[[ GIVEN DATA open ]]

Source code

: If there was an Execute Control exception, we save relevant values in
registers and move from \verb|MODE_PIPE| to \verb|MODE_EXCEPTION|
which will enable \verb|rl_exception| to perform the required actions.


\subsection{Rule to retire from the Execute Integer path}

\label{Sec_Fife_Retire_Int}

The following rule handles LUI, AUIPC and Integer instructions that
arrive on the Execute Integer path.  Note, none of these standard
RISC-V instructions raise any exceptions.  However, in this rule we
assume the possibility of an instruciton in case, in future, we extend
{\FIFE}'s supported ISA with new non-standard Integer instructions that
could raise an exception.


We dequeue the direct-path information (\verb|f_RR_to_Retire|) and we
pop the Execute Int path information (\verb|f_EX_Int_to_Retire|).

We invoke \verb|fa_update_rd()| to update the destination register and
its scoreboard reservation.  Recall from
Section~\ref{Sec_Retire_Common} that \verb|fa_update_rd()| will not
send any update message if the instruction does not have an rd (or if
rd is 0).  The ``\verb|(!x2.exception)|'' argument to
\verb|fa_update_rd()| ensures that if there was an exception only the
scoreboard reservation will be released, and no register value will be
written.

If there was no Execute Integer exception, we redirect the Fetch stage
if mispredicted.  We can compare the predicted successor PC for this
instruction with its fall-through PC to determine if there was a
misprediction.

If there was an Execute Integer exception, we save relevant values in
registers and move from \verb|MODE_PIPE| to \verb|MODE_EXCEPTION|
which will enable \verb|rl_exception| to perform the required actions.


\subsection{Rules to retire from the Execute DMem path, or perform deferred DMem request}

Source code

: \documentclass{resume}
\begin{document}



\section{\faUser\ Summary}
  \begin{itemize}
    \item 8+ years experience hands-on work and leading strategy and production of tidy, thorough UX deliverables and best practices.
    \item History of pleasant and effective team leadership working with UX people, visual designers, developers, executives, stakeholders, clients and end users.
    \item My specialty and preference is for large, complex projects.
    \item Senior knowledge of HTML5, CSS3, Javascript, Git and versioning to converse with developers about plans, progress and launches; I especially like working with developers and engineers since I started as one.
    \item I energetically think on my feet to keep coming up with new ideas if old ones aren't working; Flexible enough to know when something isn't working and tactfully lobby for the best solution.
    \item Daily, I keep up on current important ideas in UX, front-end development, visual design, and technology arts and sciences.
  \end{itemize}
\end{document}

[[ GIVEN DATA closed ]]

AIM OF THE TASK: Please copy out each line of the data in which the word "standard" occurs.

ANSWER TO THE PROBLEM:
arrive on the Execute Integer path.  Note, none of these standard
{\FIFE}'s supported ISA with new non-standard Integer instructions that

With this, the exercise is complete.